Work instruction |
Both the line below containing "comprendida en el" and the line containing "6. La CBSSP", along with every line between them, should be repeated exactly; no other line belongs in the answer.

Saved data entries |

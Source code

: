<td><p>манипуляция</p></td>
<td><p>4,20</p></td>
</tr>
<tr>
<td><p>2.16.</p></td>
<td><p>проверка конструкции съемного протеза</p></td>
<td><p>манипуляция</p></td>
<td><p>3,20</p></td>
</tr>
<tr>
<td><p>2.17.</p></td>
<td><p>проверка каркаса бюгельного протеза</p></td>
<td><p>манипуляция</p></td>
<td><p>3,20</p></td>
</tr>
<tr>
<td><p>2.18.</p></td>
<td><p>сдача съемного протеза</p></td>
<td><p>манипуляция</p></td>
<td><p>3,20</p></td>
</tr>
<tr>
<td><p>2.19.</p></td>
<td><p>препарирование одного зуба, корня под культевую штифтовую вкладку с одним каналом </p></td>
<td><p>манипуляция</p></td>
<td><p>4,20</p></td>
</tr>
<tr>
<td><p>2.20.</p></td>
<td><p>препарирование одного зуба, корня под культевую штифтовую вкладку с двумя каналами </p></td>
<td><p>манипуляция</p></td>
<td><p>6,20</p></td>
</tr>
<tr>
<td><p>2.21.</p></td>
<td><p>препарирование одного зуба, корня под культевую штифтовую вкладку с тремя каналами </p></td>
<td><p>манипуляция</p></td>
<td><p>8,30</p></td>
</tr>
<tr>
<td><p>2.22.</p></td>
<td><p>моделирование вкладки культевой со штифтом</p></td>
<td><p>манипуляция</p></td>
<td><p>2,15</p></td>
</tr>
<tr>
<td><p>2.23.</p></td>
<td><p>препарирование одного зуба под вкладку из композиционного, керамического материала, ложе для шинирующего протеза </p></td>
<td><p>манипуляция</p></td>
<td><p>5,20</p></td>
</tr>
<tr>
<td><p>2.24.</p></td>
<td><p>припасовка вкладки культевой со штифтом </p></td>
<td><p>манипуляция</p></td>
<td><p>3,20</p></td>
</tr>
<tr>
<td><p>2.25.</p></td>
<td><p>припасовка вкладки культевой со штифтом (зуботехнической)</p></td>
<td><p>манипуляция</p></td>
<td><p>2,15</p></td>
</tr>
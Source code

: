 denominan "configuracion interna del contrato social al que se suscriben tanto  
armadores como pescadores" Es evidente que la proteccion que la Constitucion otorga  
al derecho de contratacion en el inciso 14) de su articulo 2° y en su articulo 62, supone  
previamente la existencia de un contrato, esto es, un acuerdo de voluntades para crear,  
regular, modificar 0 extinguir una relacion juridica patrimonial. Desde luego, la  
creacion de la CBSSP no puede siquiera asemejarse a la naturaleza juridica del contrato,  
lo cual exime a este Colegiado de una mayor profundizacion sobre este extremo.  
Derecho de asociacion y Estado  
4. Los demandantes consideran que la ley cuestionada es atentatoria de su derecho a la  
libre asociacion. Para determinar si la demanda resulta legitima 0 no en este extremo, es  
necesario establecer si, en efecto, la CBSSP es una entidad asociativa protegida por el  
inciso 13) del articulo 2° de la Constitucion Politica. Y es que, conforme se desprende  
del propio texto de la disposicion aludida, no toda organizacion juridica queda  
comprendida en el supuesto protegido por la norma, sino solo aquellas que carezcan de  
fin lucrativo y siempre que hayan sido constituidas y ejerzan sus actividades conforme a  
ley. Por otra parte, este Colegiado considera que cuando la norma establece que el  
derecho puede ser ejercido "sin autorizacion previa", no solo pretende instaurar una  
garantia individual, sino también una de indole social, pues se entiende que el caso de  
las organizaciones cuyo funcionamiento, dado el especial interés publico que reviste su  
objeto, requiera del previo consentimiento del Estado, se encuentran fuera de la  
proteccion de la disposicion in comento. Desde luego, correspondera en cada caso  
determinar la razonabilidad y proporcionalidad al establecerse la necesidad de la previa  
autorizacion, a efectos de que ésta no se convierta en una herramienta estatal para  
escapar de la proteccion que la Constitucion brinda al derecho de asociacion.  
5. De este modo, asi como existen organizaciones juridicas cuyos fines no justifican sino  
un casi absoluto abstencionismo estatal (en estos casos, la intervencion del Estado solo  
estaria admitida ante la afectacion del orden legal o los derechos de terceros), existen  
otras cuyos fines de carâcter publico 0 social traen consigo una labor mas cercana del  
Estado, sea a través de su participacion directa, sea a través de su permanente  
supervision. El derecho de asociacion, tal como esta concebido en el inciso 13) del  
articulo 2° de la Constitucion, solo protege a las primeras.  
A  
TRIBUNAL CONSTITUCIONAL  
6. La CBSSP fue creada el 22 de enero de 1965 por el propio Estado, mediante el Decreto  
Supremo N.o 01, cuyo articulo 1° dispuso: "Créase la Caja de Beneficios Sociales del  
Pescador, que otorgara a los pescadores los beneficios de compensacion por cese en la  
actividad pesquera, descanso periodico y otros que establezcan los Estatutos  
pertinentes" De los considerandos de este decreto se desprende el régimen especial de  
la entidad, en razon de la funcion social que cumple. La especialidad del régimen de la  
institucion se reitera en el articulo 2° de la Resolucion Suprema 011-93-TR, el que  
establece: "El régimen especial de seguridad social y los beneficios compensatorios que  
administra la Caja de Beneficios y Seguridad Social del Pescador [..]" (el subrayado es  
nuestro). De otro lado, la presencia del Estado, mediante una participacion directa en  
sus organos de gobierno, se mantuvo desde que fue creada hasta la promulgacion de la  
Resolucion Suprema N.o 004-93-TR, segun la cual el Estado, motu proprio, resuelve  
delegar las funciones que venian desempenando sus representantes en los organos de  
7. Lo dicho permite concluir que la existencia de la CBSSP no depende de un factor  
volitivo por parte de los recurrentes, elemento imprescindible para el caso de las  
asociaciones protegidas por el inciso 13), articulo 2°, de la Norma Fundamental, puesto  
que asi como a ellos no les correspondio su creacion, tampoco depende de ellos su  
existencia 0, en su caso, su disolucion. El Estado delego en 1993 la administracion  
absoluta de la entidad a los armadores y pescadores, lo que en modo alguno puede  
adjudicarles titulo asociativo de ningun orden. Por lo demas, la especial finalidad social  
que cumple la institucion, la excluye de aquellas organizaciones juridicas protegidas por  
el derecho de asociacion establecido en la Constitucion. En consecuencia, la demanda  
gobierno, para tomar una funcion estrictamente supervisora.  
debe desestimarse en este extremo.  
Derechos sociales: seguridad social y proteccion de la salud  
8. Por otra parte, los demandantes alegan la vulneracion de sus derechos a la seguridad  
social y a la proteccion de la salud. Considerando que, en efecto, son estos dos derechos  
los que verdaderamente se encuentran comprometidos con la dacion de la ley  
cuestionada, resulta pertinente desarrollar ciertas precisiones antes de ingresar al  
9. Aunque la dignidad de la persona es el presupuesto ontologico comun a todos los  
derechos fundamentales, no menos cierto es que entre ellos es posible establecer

Reply to the exercise |
comprendida en el supuesto protegido por la norma, sino solo aquellas que carezcan de  
fin lucrativo y siempre que hayan sido constituidas y ejerzan sus actividades conforme a  
ley. Por otra parte, este Colegiado considera que cuando la norma establece que el  
derecho puede ser ejercido "sin autorizacion previa", no solo pretende instaurar una  
garantia individual, sino también una de indole social, pues se entiende que el caso de  
las organizaciones cuyo funcionamiento, dado el especial interés publico que reviste su  
objeto, requiera del previo consentimiento del Estado, se encuentran fuera de la  
proteccion de la disposicion in comento. Desde luego, correspondera en cada caso  
determinar la razonabilidad y proporcionalidad al establecerse la necesidad de la previa  
autorizacion, a efectos de que ésta no se convierta en una herramienta estatal para  
escapar de la proteccion que la Constitucion brinda al derecho de asociacion.  
5. De este modo, asi como existen organizaciones juridicas cuyos fines no justifican sino  
un casi absoluto abstencionismo estatal (en estos casos, la intervencion del Estado solo  
estaria admitida ante la afectacion del orden legal o los derechos de terceros), existen  
otras cuyos fines de carâcter publico 0 social traen consigo una labor mas cercana del  
Estado, sea a través de su participacion directa, sea a través de su permanente  
supervision. El derecho de asociacion, tal como esta concebido en el inciso 13) del  
articulo 2° de la Constitucion, solo protege a las primeras.  
A  
TRIBUNAL CONSTITUCIONAL  
6. La CBSSP fue creada el 22 de enero de 1965 por el propio Estado, mediante el Decreto  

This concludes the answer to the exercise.